_What to do_
Tally the lines in the data below in which the word "this" occurs, then give only the total.

Recorded data
• • • • • • •
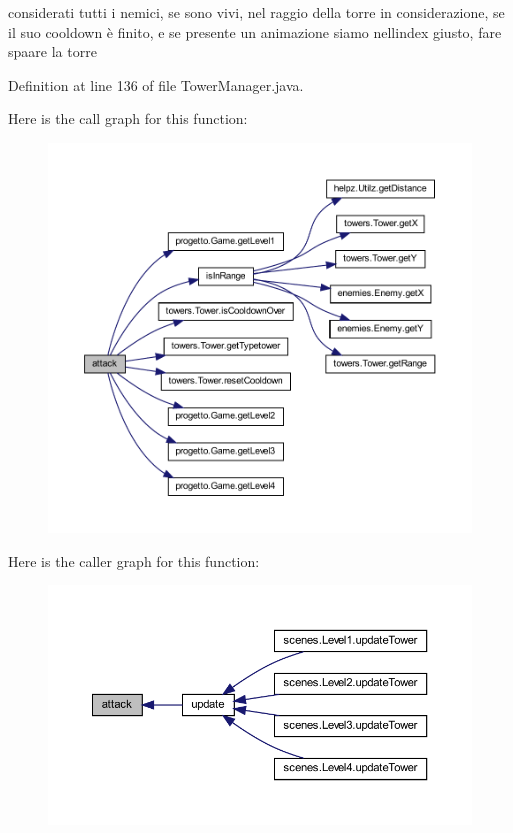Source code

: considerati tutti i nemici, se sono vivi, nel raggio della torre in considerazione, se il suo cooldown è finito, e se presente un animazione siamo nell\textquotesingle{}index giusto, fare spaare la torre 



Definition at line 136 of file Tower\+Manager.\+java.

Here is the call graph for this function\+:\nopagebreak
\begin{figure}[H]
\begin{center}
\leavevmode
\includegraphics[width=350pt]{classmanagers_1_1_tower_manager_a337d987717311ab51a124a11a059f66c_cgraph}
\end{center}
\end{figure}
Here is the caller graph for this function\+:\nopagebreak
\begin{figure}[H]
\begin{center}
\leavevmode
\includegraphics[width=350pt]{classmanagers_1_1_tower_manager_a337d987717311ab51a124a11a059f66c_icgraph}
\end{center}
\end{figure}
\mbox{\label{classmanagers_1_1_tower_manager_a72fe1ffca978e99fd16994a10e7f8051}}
• • • • • • •
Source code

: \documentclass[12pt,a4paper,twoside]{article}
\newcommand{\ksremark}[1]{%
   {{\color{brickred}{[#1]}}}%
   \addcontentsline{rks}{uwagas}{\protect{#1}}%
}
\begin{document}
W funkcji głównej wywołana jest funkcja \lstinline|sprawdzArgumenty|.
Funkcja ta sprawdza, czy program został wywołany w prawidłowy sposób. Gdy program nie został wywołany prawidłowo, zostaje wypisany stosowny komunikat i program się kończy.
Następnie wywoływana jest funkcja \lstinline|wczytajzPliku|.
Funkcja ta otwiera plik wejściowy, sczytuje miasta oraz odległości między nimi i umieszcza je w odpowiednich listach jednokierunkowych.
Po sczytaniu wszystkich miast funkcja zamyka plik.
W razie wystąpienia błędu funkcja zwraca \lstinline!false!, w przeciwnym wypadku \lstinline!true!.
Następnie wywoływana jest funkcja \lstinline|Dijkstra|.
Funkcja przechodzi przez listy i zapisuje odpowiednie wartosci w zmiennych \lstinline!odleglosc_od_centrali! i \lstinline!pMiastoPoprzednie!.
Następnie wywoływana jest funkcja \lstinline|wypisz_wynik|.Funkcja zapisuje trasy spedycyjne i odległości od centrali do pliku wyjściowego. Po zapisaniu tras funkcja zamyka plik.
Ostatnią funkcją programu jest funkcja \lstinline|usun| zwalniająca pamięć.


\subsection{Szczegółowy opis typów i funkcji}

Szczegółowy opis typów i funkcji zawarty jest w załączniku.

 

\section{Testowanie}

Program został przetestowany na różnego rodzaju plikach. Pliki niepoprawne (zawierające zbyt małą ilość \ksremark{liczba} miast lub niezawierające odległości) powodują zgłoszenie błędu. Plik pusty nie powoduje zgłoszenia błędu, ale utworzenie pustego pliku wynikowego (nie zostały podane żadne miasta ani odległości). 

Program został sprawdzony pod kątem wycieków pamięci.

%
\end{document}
• • • • • • •
_Task result_
2